DIRECTIONS: Word for word, repeat the data; no picture should appear in the result.

[Data excerpts]
● ● ● ● ● ● ●
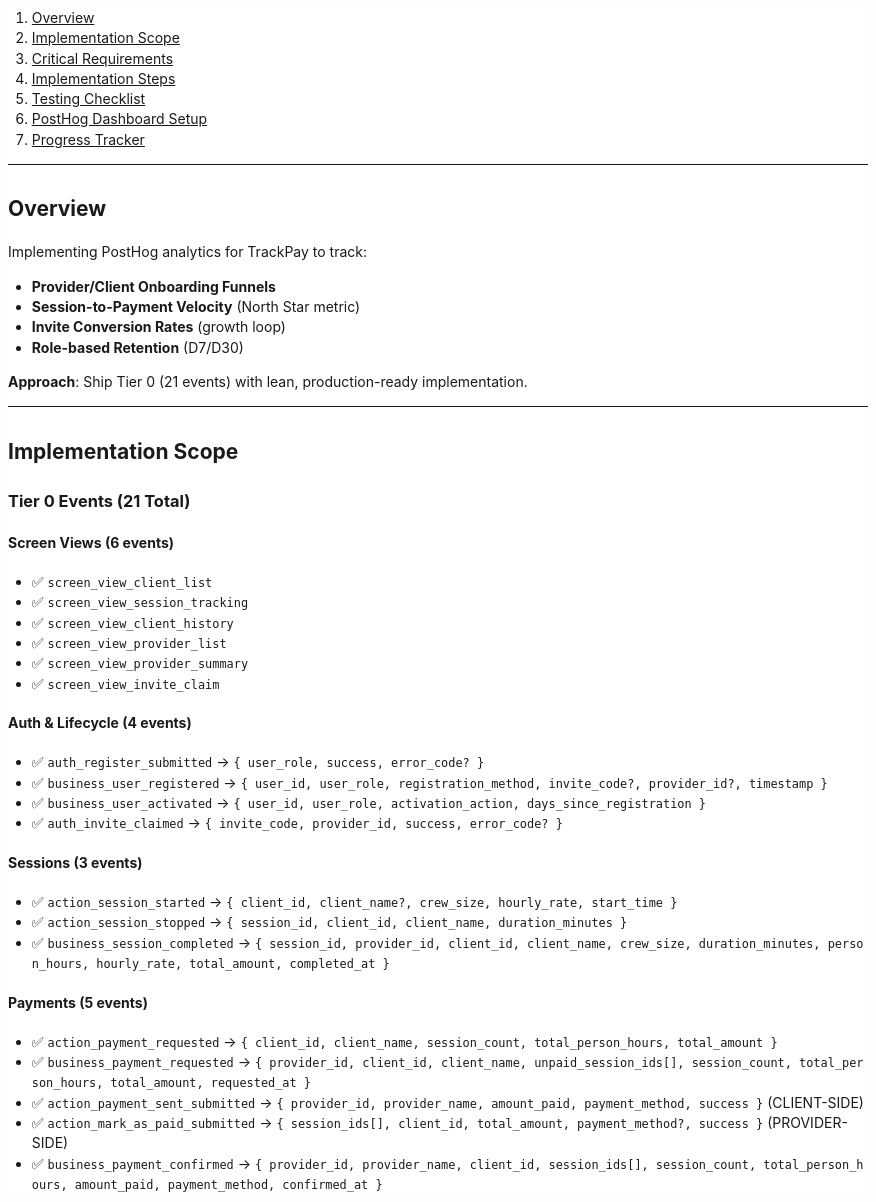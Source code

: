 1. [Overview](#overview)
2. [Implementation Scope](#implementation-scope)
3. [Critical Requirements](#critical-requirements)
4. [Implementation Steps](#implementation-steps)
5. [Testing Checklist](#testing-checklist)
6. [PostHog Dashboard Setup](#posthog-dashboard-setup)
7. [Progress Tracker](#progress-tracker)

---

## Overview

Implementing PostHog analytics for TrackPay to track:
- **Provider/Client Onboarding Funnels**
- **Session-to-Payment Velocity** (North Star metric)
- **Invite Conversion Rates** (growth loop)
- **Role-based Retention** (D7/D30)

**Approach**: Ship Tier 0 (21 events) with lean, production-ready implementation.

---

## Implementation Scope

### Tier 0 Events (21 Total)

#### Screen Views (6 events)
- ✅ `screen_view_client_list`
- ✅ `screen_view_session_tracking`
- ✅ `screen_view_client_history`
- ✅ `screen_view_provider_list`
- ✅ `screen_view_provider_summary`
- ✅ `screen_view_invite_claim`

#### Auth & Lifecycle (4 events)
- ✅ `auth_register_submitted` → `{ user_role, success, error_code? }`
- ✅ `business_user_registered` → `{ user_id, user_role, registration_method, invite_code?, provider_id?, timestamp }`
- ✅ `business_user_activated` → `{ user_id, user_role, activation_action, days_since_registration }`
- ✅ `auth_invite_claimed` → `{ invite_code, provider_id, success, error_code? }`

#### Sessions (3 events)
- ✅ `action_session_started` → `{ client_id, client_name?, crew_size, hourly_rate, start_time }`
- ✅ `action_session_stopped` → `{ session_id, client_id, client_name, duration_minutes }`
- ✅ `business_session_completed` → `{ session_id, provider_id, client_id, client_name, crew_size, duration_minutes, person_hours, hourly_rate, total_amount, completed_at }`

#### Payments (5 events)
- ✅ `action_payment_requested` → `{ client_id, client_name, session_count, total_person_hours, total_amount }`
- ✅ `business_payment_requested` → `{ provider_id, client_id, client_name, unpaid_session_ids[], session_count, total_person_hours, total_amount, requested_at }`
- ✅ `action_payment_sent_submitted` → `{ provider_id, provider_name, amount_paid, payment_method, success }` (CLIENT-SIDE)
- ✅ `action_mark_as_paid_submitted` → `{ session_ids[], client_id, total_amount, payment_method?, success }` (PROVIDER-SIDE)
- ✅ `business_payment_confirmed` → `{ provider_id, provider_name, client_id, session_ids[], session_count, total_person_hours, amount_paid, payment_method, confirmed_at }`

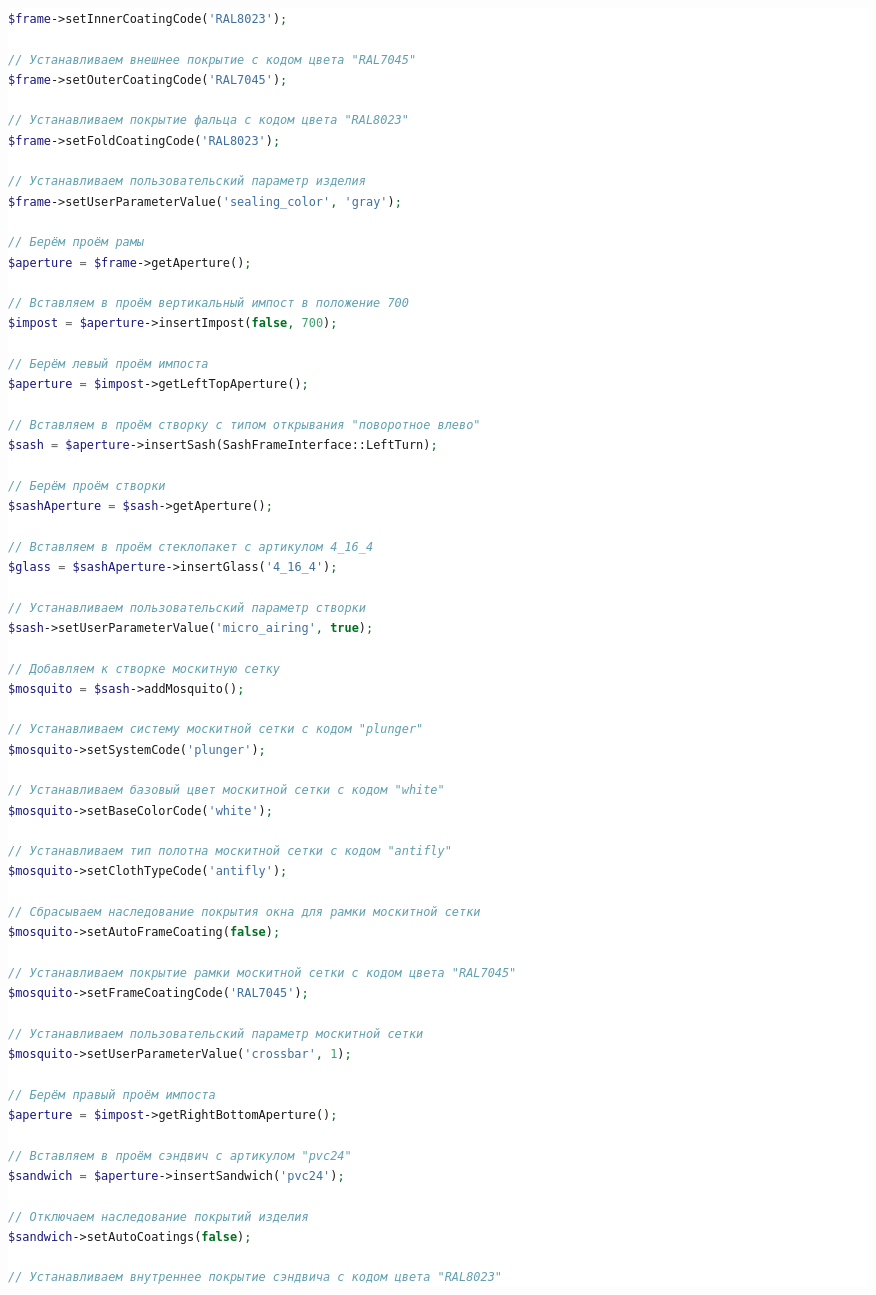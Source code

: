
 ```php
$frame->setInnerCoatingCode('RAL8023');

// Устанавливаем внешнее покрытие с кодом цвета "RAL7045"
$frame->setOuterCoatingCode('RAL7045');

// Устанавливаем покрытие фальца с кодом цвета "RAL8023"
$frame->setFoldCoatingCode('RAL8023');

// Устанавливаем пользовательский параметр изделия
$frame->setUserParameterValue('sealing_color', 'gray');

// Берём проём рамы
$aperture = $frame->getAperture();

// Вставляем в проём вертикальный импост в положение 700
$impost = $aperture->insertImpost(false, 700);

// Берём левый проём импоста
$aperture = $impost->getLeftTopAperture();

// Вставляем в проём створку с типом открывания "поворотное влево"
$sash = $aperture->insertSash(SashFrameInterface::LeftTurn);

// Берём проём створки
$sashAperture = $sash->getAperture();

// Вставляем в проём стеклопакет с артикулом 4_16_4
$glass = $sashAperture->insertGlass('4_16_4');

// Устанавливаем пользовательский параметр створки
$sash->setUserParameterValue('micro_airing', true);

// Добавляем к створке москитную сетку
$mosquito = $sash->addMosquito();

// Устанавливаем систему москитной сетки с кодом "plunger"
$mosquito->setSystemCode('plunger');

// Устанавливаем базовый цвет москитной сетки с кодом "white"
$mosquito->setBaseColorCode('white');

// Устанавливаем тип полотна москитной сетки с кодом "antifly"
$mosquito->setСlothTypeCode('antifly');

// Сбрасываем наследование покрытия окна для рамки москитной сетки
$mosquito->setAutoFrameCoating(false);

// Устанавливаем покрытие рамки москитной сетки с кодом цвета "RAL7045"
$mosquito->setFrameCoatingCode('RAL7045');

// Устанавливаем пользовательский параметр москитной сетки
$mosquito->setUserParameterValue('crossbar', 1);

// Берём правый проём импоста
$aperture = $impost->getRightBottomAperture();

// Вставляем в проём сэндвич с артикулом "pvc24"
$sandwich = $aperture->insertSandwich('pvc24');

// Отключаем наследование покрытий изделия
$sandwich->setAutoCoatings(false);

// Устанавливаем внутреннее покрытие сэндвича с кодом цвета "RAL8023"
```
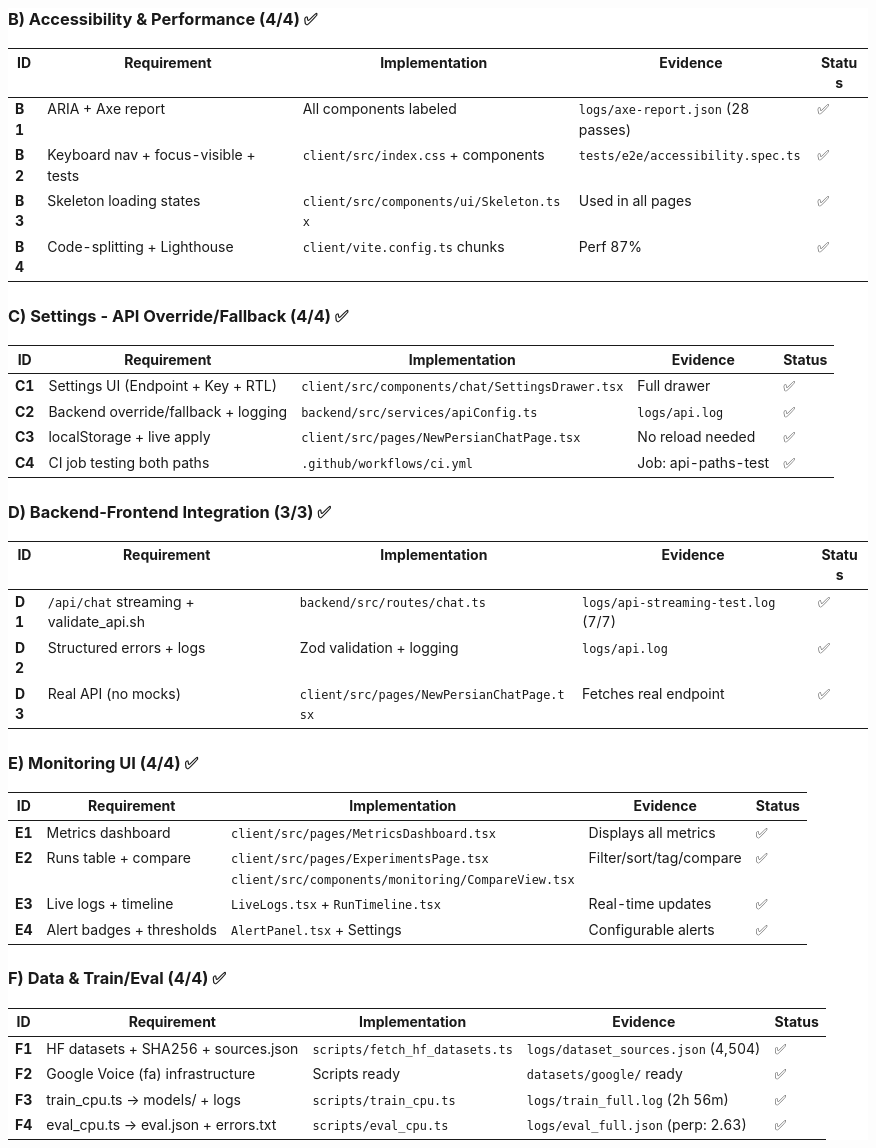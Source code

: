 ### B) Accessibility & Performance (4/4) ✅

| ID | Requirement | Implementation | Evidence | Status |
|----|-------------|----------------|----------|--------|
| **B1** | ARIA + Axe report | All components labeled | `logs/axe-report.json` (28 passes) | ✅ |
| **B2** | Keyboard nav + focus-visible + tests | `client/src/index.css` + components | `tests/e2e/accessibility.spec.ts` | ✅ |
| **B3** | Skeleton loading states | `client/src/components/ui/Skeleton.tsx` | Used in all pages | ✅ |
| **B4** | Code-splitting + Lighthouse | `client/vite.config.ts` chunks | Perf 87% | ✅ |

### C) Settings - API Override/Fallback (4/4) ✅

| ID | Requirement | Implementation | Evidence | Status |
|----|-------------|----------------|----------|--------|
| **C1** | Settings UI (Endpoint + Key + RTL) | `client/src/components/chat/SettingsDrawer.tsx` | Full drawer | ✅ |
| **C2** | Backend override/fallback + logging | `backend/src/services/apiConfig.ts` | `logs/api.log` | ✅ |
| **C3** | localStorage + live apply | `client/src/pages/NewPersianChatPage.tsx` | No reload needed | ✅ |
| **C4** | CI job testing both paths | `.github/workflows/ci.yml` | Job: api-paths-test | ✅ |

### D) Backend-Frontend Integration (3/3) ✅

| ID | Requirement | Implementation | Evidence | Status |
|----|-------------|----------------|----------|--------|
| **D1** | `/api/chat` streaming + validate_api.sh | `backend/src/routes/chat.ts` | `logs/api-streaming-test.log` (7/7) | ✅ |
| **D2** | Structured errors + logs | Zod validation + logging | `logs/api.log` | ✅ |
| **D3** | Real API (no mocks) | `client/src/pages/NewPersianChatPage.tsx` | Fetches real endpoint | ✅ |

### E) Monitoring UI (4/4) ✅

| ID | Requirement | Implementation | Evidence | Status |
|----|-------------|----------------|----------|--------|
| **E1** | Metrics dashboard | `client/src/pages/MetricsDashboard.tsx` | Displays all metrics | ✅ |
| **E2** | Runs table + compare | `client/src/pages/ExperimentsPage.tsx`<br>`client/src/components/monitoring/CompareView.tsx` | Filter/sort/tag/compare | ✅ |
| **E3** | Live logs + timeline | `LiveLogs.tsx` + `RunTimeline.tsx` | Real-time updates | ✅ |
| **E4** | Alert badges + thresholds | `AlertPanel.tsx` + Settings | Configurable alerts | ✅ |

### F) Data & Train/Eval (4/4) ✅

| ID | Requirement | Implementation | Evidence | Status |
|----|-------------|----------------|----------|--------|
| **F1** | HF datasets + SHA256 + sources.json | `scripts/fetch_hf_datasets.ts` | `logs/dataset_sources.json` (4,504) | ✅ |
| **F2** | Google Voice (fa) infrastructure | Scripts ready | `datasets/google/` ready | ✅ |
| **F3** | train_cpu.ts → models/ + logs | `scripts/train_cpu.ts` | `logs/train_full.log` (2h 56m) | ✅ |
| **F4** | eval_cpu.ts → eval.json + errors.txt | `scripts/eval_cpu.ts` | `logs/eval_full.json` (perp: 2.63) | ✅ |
● ● ● ● ● ● ●
OUTPUT OF THE EXERCISE:
Source code

: 1. [Overview](#overview)
2. [Implementation Scope](#implementation-scope)
3. [Critical Requirements](#critical-requirements)
4. [Implementation Steps](#implementation-steps)
5. [Testing Checklist](#testing-checklist)
6. [PostHog Dashboard Setup](#posthog-dashboard-setup)
7. [Progress Tracker](#progress-tracker)

---

## Overview

Implementing PostHog analytics for TrackPay to track:
- **Provider/Client Onboarding Funnels**
- **Session-to-Payment Velocity** (North Star metric)
- **Invite Conversion Rates** (growth loop)
- **Role-based Retention** (D7/D30)

**Approach**: Ship Tier 0 (21 events) with lean, production-ready implementation.

---

## Implementation Scope

### Tier 0 Events (21 Total)

#### Screen Views (6 events)
- ✅ `screen_view_client_list`
- ✅ `screen_view_session_tracking`
- ✅ `screen_view_client_history`
- ✅ `screen_view_provider_list`
- ✅ `screen_view_provider_summary`
- ✅ `screen_view_invite_claim`

#### Auth & Lifecycle (4 events)
- ✅ `auth_register_submitted` → `{ user_role, success, error_code? }`
- ✅ `business_user_registered` → `{ user_id, user_role, registration_method, invite_code?, provider_id?, timestamp }`
- ✅ `business_user_activated` → `{ user_id, user_role, activation_action, days_since_registration }`
- ✅ `auth_invite_claimed` → `{ invite_code, provider_id, success, error_code? }`

#### Sessions (3 events)
- ✅ `action_session_started` → `{ client_id, client_name?, crew_size, hourly_rate, start_time }`
- ✅ `action_session_stopped` → `{ session_id, client_id, client_name, duration_minutes }`
- ✅ `business_session_completed` → `{ session_id, provider_id, client_id, client_name, crew_size, duration_minutes, person_hours, hourly_rate, total_amount, completed_at }`

#### Payments (5 events)
- ✅ `action_payment_requested` → `{ client_id, client_name, session_count, total_person_hours, total_amount }`
- ✅ `business_payment_requested` → `{ provider_id, client_id, client_name, unpaid_session_ids[], session_count, total_person_hours, total_amount, requested_at }`
- ✅ `action_payment_sent_submitted` → `{ provider_id, provider_name, amount_paid, payment_method, success }` (CLIENT-SIDE)
- ✅ `action_mark_as_paid_submitted` → `{ session_ids[], client_id, total_amount, payment_method?, success }` (PROVIDER-SIDE)
- ✅ `business_payment_confirmed` → `{ provider_id, provider_name, client_id, session_ids[], session_count, total_person_hours, amount_paid, payment_method, confirmed_at }`

Source code

:
 ```php
$frame->setInnerCoatingCode('RAL8023');

// Устанавливаем внешнее покрытие с кодом цвета "RAL7045"
$frame->setOuterCoatingCode('RAL7045');

// Устанавливаем покрытие фальца с кодом цвета "RAL8023"
$frame->setFoldCoatingCode('RAL8023');

// Устанавливаем пользовательский параметр изделия
$frame->setUserParameterValue('sealing_color', 'gray');

// Берём проём рамы
$aperture = $frame->getAperture();

// Вставляем в проём вертикальный импост в положение 700
$impost = $aperture->insertImpost(false, 700);

// Берём левый проём импоста
$aperture = $impost->getLeftTopAperture();

// Вставляем в проём створку с типом открывания "поворотное влево"
$sash = $aperture->insertSash(SashFrameInterface::LeftTurn);

// Берём проём створки
$sashAperture = $sash->getAperture();

// Вставляем в проём стеклопакет с артикулом 4_16_4
$glass = $sashAperture->insertGlass('4_16_4');

// Устанавливаем пользовательский параметр створки
$sash->setUserParameterValue('micro_airing', true);

// Добавляем к створке москитную сетку
$mosquito = $sash->addMosquito();

// Устанавливаем систему москитной сетки с кодом "plunger"
$mosquito->setSystemCode('plunger');

// Устанавливаем базовый цвет москитной сетки с кодом "white"
$mosquito->setBaseColorCode('white');

// Устанавливаем тип полотна москитной сетки с кодом "antifly"
$mosquito->setСlothTypeCode('antifly');

// Сбрасываем наследование покрытия окна для рамки москитной сетки
$mosquito->setAutoFrameCoating(false);

// Устанавливаем покрытие рамки москитной сетки с кодом цвета "RAL7045"
$mosquito->setFrameCoatingCode('RAL7045');

// Устанавливаем пользовательский параметр москитной сетки
$mosquito->setUserParameterValue('crossbar', 1);

// Берём правый проём импоста
$aperture = $impost->getRightBottomAperture();

// Вставляем в проём сэндвич с артикулом "pvc24"
$sandwich = $aperture->insertSandwich('pvc24');

// Отключаем наследование покрытий изделия
$sandwich->setAutoCoatings(false);

// Устанавливаем внутреннее покрытие сэндвича с кодом цвета "RAL8023"
```
Source code

: ### B) Accessibility & Performance (4/4) ✅

| ID | Requirement | Implementation | Evidence | Status |
|----|-------------|----------------|----------|--------|
| **B1** | ARIA + Axe report | All components labeled | `logs/axe-report.json` (28 passes) | ✅ |
| **B2** | Keyboard nav + focus-visible + tests | `client/src/index.css` + components | `tests/e2e/accessibility.spec.ts` | ✅ |
| **B3** | Skeleton loading states | `client/src/components/ui/Skeleton.tsx` | Used in all pages | ✅ |
| **B4** | Code-splitting + Lighthouse | `client/vite.config.ts` chunks | Perf 87% | ✅ |

### C) Settings - API Override/Fallback (4/4) ✅

| ID | Requirement | Implementation | Evidence | Status |
|----|-------------|----------------|----------|--------|
| **C1** | Settings UI (Endpoint + Key + RTL) | `client/src/components/chat/SettingsDrawer.tsx` | Full drawer | ✅ |
| **C2** | Backend override/fallback + logging | `backend/src/services/apiConfig.ts` | `logs/api.log` | ✅ |
| **C3** | localStorage + live apply | `client/src/pages/NewPersianChatPage.tsx` | No reload needed | ✅ |
| **C4** | CI job testing both paths | `.github/workflows/ci.yml` | Job: api-paths-test | ✅ |

### D) Backend-Frontend Integration (3/3) ✅

| ID | Requirement | Implementation | Evidence | Status |
|----|-------------|----------------|----------|--------|
| **D1** | `/api/chat` streaming + validate_api.sh | `backend/src/routes/chat.ts` | `logs/api-streaming-test.log` (7/7) | ✅ |
| **D2** | Structured errors + logs | Zod validation + logging | `logs/api.log` | ✅ |
| **D3** | Real API (no mocks) | `client/src/pages/NewPersianChatPage.tsx` | Fetches real endpoint | ✅ |

### E) Monitoring UI (4/4) ✅

| ID | Requirement | Implementation | Evidence | Status |
|----|-------------|----------------|----------|--------|
| **E1** | Metrics dashboard | `client/src/pages/MetricsDashboard.tsx` | Displays all metrics | ✅ |
| **E2** | Runs table + compare | `client/src/pages/ExperimentsPage.tsx`<br>`client/src/components/monitoring/CompareView.tsx` | Filter/sort/tag/compare | ✅ |
| **E3** | Live logs + timeline | `LiveLogs.tsx` + `RunTimeline.tsx` | Real-time updates | ✅ |
| **E4** | Alert badges + thresholds | `AlertPanel.tsx` + Settings | Configurable alerts | ✅ |

### F) Data & Train/Eval (4/4) ✅

| ID | Requirement | Implementation | Evidence | Status |
|----|-------------|----------------|----------|--------|
| **F1** | HF datasets + SHA256 + sources.json | `scripts/fetch_hf_datasets.ts` | `logs/dataset_sources.json` (4,504) | ✅ |
| **F2** | Google Voice (fa) infrastructure | Scripts ready | `datasets/google/` ready | ✅ |
| **F3** | train_cpu.ts → models/ + logs | `scripts/train_cpu.ts` | `logs/train_full.log` (2h 56m) | ✅ |
| **F4** | eval_cpu.ts → eval.json + errors.txt | `scripts/eval_cpu.ts` | `logs/eval_full.json` (perp: 2.63) | ✅ |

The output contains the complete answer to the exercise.